By the time the monk had risen to become the Bishop of Myra (in modern-day Turkey), Nicholas had earned a substantial reputation among Mediterranean sailors. In one tale, he is said to have suddenly appeared during a life-threatening gale and with a mighty command calmed the storm-tossed waters off the Turkish coast, saving the lives of a ship full of sailors who had prayed for his help. This and similar tales made Nicholas the patron saint of seafarers.

The historical Nicholas is known to have been caught up in the persecution of Christians during the reign of the Roman Emperor Diocletian (AD 284-305). Diocletian’s Edict Against the Christians was issued in 303. Under Diocletian’s edict, all Christian bishops and priests were to be arrested, including Nicholas, the bishop of Myra. Nicholas was at first exiled and then imprisoned.

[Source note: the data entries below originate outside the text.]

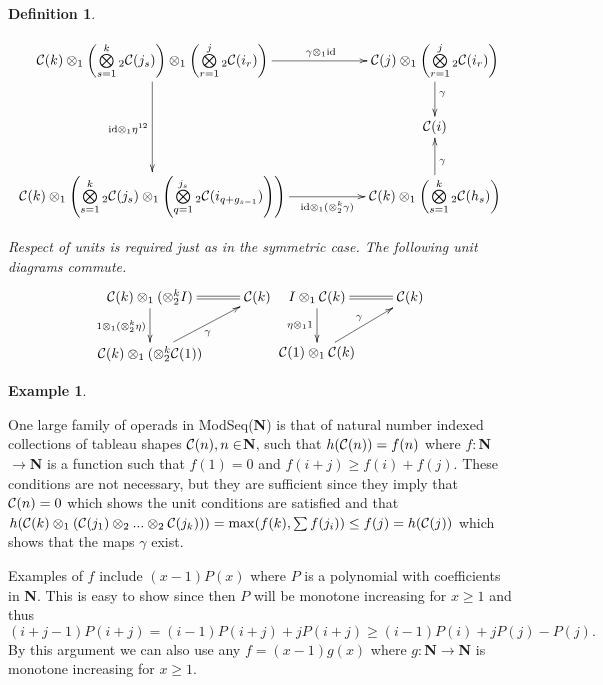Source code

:\documentclass{tac}
\newtheorem{definition}{Definition}
\newtheorem{example}{Example}
\begin{document}
{\begin{definition}
\begin{enumerate}
      $$
      \xymatrix{
      {\cal C}(k)\otimes_1\left(\bigotimes\limits_{s=1}^k{}_2 {\cal C}(j_s)\right)\otimes_1\left(\bigotimes\limits_{r=1}^j{}_2 {\cal C}(i_r)\right)
      \ar[rr]^>>>>>>>>>>>>{\gamma \otimes_1 \text{id}}
      \ar[dd]_{\text{id} \otimes_1 \eta^{12}}
      &&{\cal C}(j)\otimes_1 \left(\bigotimes\limits_{r=1}^j{}_2 {\cal C}(i_r)\right)
      \ar[d]^{\gamma}
      \\
      &&{\cal C}(i)
      \\
      {\cal C}(k)\otimes_1 \left(\bigotimes\limits_{s=1}^k{}_2 {\cal C}(j_s)\otimes_1\left(\bigotimes\limits_{q=1}^{j_s}{}_2 {\cal C}(i_{q+g_{s-1}})\right)\right)
      \ar[rr]_>>>>>>>>>>{\text{id} \otimes_1(\otimes^k_2\gamma)}
      &&{\cal C}(k)\otimes_1\left(\bigotimes\limits_{s=1}^k{}_2 {\cal C}(h_s)\right)
      \ar[u]_{\gamma}
      }
      $$
      \end{enumerate}
     Respect of units is required just as in the symmetric case.
          The following unit diagrams commute.
      $$
      \xymatrix{
      {\cal C}(k)\otimes_1 (\otimes_2^k I)
      \ar[d]_{1\otimes_1(\otimes_2^k \eta)}
      \ar@{=}[r]^{}
      &{\cal C}(k)\\
      {\cal C}(k)\otimes_1(\otimes_2^k {\cal C}(1))
      \ar[ur]_{\gamma}
      }
      \xymatrix{
      I\otimes_1 {\cal C}(k)
      \ar[d]_{\eta\otimes_1 1}
      \ar@{=}[r]^{}
      &{\cal C}(k)\\
      {\cal C}(1)\otimes_1 {\cal C}(k)
      \ar[ur]^{\gamma}
      }
      $$
      \end{definition}
      
      \begin{example}
      ~
      \end{example}
      One large family of operads in ModSeq({\bf N}) is that of natural number indexed collections of tableau shapes
       ${\cal C}(n), n\in${\bf N}, such that
      $h({\cal C}(n)) = f(n)$ where $f:${\bf N}$\to${\bf N} is a function such 
      that $f(1) = 0$ and $f(i+j)\ge f(i) + f(j).$
      These conditions are not necessary, but they are sufficient since they imply that ${\cal C}(n) =0$ which shows the
      unit conditions are satisfied and that 
      $h({\cal C}(k)\otimes_1({\cal C}(j_1)\otimes_2...\otimes_2{\cal C}(j_k))) =
       \max(f(k), \sum{f(j_i)}) \le f(j) =h({\cal C}(j))$ which shows that the maps $\gamma$ exist. 
      

      
      Examples of $f$ include  $(x-1)P(x)$ where $P$ is a polynomial with coefficients in {\bf N}. This is easy to show
      since then $P$ will be monotone increasing for 
      $x\ge 1$ and thus $(i+j-1)P(i+j) = (i-1)P(i+j)+jP(i+j) \ge (i-1)P(i)+jP(j) - P(j).$
      By this argument we can also use any $f= (x-1)g(x)$ where $g:${\bf N}$\to${\bf N} is monotone  increasing 
      for $x \ge 1.$
      
}
\end{document}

The persecutions ended and Nicholas was probably released when the Emperor Galerius, who from the beginning was intolerant to Christians, but had a change of heart on his death bed and revoked Diocletian’s edict in 311.

Historically, it is also known that Bishop Nicholas participated in the Council of Nicaea in 325 instigated by the Roman Emperor Constantine (called the first Christian emperor) to end schism in the Church and establish a universal creed (doctrine) to be followed by all Christians.

Many of the legends associated with St. Nicholas arose after his death on December 6 in either 345 or 352. However, it is his gift-giving that has survived as his most recognizable manifestation. He is said to have given away his entire inheritance to the poor.

The principle story associated with gift-giving and Christmas was a tale centred upon a man and his three daughters. The man was too poor to provide dowries to his daughters to enable them to marry into good families. According to the story, the women were doomed to a life of prostitution. Nicholas heard of their plight and surreptitiously tossed three bags of gold — some say gold spheres or coins — into the bedrooms of the man’s daughters. An addition to the legend says that the gold fell into stockings, which is the reason children now hang up stockings on Christmas Eve.

The Western World’s first exposure to the gift-giving St. Nicholas came well after the Roman Empire had collapsed. The Byzantine Princess Theophano was betrothed to the German-born Holy Roman Emperor Otto II; on her westward journey to Rome from Constantinople for the marriage ceremony, she carried an icon of St. Nicholas (now in a German museum). When Otto died in 983, she returned to Germany, bringing with her the legends of gift-giving associated with St. Nicholas.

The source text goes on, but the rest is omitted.